My worldview is created from mainly one axiom (contains two statements but they go hand in hand), i'm sure there are more and I could come up with a few, but the first is the most obvious/important.

Axiom 1. There is only 1 true God, and He has revealed Himself through the Bible in its original text.

Therefore I understand your point regarding the circular argument, you are quite true, I was just assuming the the responder regarding Faith being like science had this same axiom, and therefore my correction would hold true.

Despite this being an axiom I should be able to find some proof for it using some axioms, since the Biblical text tells me I can (as cited in Romans above). For this reason I will find it difficult to quickly come up with an argument, but will do my best.

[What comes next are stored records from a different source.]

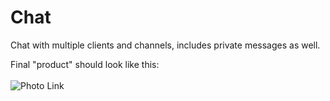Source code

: # Chat
Chat with multiple clients and channels, includes private messages as well.

Final "product" should look like this:
<br><br>
![Photo Link](http://i.epvpimg.com/5dF3gab.png)
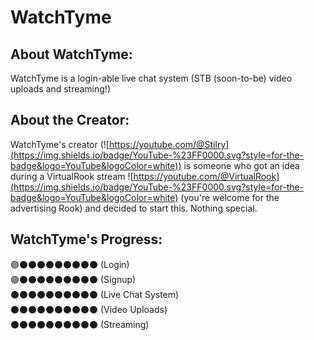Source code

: # WatchTyme

## About WatchTyme:
WatchTyme is a login-able live chat system (STB (soon-to-be) video uploads and streaming!)

## About the Creator:
WatchTyme's creator (![https://youtube.com/@Stilry](https://img.shields.io/badge/YouTube-%23FF0000.svg?style=for-the-badge&logo=YouTube&logoColor=white)) is someone who got an idea during a VirtualRook stream ![https://youtube.com/@VirtualRook](https://img.shields.io/badge/YouTube-%23FF0000.svg?style=for-the-badge&logo=YouTube&logoColor=white) (you're welcome for the advertising Rook) and decided to start this. Nothing special.

## WatchTyme's Progress:
🟣⚫⚫⚫⚫⚫⚫⚫⚫⚫ (Login)
<br>
🟣⚫⚫⚫⚫⚫⚫⚫⚫⚫ (Signup)
<br>
⚫⚫⚫⚫⚫⚫⚫⚫⚫⚫ (Live Chat System)
<br>
⚫⚫⚫⚫⚫⚫⚫⚫⚫⚫ (Video Uploads)
<br>
⚫⚫⚫⚫⚫⚫⚫⚫⚫⚫ (Streaming)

If you could compile a list of axioms to work on I would appreciate that. Such as there is universal truth, or there exist some moral laws of which the set contains elements x, y, ... or any others you might wish to start with.

I would like to consider this more of a discussion then a debate, it would not be my intent to convince you i am right and you are wrong, rather give us both the opportunity to learn from each other.

Thanks.

well, i created this thread for my intellectual stimulation, and one of which involving counter-arguments, so whether that is still a discussion or not, i still look forward to what you have to say!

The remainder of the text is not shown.